• REQUIRED WORK: Repeat only these lines, exactly: the first line of the data, the line containing "下载0.8.4 rpm或de", and every line between them. Pictures stay out.

• RECORDS TO PROCESS:
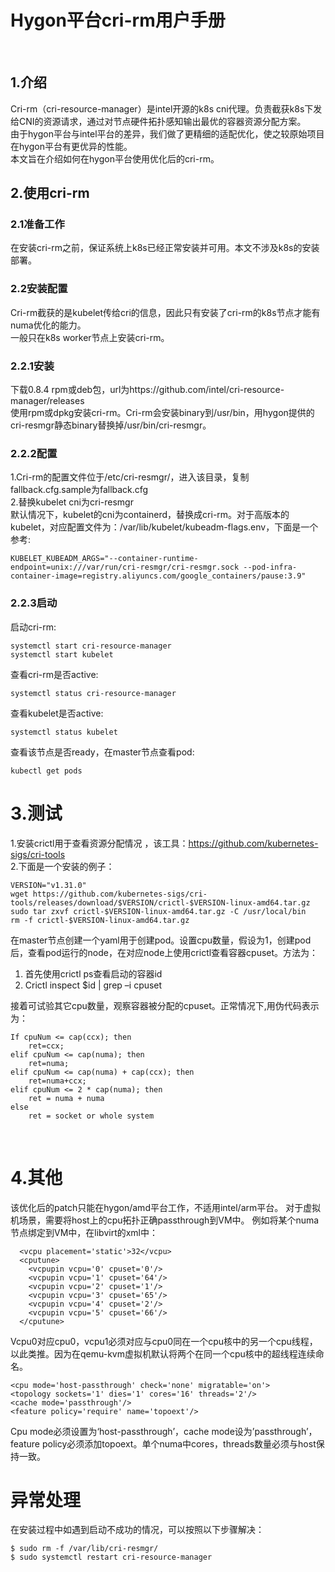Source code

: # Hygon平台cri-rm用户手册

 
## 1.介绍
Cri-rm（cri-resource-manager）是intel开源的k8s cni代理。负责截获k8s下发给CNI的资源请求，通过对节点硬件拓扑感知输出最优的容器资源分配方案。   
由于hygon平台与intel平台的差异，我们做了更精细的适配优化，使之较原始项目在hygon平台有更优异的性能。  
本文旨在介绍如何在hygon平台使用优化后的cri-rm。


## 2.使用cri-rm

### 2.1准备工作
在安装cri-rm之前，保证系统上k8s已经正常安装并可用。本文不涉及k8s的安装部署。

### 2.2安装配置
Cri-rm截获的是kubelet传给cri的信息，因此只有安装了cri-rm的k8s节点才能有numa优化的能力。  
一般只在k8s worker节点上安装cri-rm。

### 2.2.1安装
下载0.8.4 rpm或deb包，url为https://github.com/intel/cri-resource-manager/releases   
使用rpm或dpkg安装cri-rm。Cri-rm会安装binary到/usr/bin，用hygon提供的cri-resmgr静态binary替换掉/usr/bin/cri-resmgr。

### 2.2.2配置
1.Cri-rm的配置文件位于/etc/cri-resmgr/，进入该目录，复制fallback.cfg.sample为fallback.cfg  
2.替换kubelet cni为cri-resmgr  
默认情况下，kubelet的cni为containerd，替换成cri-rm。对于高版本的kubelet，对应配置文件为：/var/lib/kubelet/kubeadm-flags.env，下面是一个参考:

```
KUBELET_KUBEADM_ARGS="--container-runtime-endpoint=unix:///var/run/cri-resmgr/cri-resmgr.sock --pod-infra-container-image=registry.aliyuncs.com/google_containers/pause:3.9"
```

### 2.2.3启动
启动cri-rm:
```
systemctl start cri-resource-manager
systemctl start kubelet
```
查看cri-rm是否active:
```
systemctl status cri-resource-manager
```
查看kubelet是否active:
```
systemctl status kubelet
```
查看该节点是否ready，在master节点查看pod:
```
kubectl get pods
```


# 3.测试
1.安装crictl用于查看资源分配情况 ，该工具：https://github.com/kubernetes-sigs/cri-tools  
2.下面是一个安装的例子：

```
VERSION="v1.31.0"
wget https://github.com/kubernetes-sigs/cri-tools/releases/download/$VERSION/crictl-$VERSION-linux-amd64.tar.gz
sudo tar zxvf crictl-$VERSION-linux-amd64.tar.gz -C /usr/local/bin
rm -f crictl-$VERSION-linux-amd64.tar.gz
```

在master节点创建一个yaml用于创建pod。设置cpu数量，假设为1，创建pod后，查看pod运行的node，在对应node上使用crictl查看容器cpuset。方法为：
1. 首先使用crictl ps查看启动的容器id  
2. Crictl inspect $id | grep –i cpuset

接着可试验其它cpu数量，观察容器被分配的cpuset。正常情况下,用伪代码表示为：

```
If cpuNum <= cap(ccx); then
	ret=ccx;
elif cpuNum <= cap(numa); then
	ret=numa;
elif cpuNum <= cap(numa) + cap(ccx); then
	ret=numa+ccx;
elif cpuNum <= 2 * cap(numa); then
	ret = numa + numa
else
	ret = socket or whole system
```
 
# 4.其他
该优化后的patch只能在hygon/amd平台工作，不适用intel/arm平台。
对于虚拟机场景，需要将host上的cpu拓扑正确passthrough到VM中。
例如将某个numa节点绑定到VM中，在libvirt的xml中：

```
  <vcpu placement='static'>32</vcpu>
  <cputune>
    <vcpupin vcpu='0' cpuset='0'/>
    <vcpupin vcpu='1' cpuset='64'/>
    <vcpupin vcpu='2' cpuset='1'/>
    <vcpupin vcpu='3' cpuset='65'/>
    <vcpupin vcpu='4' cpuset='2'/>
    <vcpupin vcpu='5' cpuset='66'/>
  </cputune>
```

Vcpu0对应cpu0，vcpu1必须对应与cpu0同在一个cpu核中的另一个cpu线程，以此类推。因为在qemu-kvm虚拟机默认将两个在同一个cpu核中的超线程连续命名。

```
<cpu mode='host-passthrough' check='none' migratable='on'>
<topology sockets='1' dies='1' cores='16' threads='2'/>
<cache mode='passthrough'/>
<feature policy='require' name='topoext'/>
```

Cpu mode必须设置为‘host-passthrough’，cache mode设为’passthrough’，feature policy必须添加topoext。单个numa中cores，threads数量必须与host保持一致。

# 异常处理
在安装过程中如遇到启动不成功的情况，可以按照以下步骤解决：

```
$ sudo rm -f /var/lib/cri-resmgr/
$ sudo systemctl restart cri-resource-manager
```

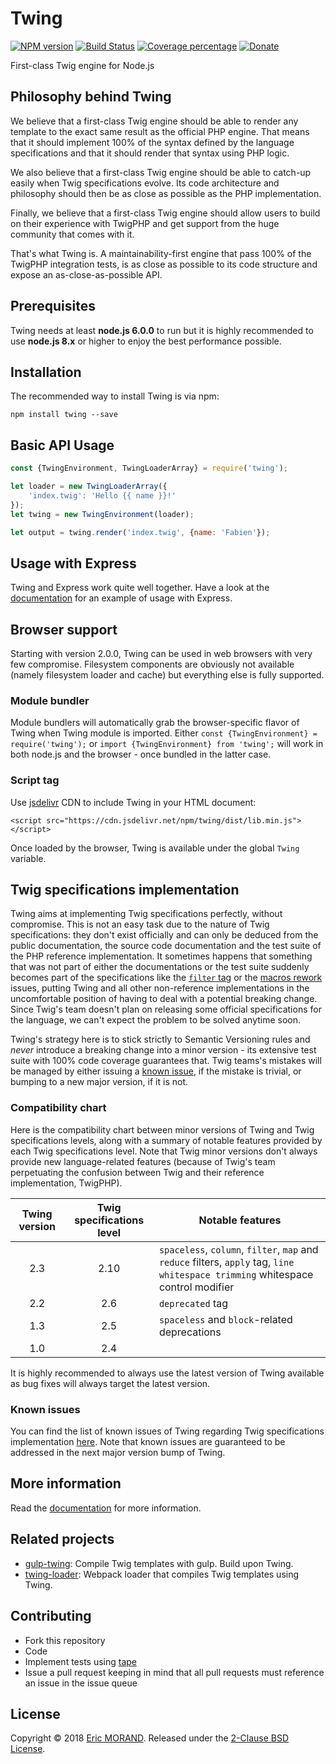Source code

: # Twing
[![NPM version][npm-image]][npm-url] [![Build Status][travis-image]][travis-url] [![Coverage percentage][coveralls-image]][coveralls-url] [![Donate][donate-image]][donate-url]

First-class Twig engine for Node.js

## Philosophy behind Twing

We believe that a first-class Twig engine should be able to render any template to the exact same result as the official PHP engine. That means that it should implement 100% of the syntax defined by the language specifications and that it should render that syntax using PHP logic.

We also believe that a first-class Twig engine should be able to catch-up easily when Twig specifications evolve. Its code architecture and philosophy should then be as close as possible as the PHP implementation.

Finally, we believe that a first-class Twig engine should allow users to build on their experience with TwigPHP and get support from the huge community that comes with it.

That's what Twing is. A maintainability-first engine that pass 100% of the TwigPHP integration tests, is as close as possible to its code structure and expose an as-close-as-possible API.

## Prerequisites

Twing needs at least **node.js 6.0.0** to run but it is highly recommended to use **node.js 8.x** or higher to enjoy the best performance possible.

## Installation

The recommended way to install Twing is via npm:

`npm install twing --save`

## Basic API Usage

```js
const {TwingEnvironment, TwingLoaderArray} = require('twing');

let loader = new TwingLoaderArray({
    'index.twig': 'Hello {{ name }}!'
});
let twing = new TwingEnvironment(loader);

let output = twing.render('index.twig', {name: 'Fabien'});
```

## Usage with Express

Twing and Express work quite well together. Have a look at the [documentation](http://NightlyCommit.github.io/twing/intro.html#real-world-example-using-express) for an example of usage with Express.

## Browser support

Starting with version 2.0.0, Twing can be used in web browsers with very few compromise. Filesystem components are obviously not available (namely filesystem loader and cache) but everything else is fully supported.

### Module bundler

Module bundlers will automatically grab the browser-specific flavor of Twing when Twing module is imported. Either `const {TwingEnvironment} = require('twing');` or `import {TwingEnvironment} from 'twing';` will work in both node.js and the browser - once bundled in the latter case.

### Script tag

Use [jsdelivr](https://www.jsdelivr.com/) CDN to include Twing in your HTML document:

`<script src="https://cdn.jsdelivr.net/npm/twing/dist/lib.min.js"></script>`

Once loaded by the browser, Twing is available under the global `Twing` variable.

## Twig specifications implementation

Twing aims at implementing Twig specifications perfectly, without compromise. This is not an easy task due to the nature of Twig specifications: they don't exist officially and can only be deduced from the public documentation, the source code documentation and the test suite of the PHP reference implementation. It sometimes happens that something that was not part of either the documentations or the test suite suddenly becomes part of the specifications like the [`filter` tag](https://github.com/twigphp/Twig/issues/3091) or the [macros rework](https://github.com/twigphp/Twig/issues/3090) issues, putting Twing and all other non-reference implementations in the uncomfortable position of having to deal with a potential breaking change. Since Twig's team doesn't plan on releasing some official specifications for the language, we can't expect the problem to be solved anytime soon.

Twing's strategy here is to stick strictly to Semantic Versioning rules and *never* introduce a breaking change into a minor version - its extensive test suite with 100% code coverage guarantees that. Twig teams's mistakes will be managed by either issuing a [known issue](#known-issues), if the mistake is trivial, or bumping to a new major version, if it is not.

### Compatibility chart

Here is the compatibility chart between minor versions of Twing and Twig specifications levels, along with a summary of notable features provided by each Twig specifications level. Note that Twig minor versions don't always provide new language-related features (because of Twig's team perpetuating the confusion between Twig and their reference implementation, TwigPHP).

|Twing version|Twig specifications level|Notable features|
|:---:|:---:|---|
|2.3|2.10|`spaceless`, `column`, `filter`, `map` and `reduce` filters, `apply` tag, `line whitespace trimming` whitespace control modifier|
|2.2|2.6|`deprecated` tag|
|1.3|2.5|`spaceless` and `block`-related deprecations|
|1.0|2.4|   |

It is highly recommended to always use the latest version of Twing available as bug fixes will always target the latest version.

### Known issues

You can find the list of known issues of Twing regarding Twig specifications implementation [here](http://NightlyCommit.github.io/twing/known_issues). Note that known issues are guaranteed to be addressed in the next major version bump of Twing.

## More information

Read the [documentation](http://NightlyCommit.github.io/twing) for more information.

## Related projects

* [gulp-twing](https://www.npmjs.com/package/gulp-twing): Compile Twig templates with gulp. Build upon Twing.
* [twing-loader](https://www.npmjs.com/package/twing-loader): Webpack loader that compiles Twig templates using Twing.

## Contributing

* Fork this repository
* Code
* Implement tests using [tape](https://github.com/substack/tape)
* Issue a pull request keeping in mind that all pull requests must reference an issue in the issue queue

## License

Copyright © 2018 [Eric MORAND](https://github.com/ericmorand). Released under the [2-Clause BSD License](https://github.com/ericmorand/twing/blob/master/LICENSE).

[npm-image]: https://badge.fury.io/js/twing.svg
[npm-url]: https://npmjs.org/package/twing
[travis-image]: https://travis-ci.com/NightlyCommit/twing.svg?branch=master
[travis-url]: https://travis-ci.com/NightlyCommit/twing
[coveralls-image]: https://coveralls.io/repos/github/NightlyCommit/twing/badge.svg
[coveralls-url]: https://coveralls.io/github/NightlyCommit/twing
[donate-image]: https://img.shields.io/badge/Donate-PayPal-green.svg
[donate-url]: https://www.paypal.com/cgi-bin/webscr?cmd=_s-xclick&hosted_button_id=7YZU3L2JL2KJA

• SOLUTION:
Source code

: # Hygon平台cri-rm用户手册

 
## 1.介绍
Cri-rm（cri-resource-manager）是intel开源的k8s cni代理。负责截获k8s下发给CNI的资源请求，通过对节点硬件拓扑感知输出最优的容器资源分配方案。   
由于hygon平台与intel平台的差异，我们做了更精细的适配优化，使之较原始项目在hygon平台有更优异的性能。  
本文旨在介绍如何在hygon平台使用优化后的cri-rm。


## 2.使用cri-rm

### 2.1准备工作
在安装cri-rm之前，保证系统上k8s已经正常安装并可用。本文不涉及k8s的安装部署。

### 2.2安装配置
Cri-rm截获的是kubelet传给cri的信息，因此只有安装了cri-rm的k8s节点才能有numa优化的能力。  
一般只在k8s worker节点上安装cri-rm。

### 2.2.1安装
下载0.8.4 rpm或deb包，url为https://github.com/intel/cri-resource-manager/releases   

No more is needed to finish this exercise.